=== Exercise data ===

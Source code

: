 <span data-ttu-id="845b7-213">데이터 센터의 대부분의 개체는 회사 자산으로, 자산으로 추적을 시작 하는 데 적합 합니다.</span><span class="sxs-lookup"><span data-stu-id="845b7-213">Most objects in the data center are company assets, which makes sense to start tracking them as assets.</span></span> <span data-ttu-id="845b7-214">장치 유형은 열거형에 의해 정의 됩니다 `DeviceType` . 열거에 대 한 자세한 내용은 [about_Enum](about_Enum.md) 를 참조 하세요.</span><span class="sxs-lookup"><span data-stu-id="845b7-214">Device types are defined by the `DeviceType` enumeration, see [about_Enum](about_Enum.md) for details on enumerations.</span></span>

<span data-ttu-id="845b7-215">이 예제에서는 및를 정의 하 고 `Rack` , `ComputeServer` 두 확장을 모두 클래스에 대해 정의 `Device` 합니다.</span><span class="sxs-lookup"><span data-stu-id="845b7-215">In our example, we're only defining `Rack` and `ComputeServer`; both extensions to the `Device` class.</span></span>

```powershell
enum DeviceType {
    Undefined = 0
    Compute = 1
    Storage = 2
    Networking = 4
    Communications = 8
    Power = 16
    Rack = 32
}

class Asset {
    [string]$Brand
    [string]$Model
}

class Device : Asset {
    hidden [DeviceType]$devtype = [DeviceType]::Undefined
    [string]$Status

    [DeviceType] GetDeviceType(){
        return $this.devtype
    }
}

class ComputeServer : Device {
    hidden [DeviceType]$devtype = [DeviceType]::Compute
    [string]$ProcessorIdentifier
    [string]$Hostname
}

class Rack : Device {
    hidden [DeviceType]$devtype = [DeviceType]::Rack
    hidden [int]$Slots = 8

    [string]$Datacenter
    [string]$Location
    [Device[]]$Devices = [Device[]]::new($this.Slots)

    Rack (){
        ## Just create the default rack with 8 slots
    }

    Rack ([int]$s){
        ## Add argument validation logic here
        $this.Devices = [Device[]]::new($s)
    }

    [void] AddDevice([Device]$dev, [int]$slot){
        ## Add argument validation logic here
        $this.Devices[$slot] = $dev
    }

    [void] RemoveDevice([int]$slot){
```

===

Aim of the exercise. Pick out the lines above containing the word "string", then copy them.

Result for this exercise.
    [string]$Brand
    [string]$Model
    [string]$Status
    [string]$ProcessorIdentifier
    [string]$Hostname
    [string]$Datacenter
    [string]$Location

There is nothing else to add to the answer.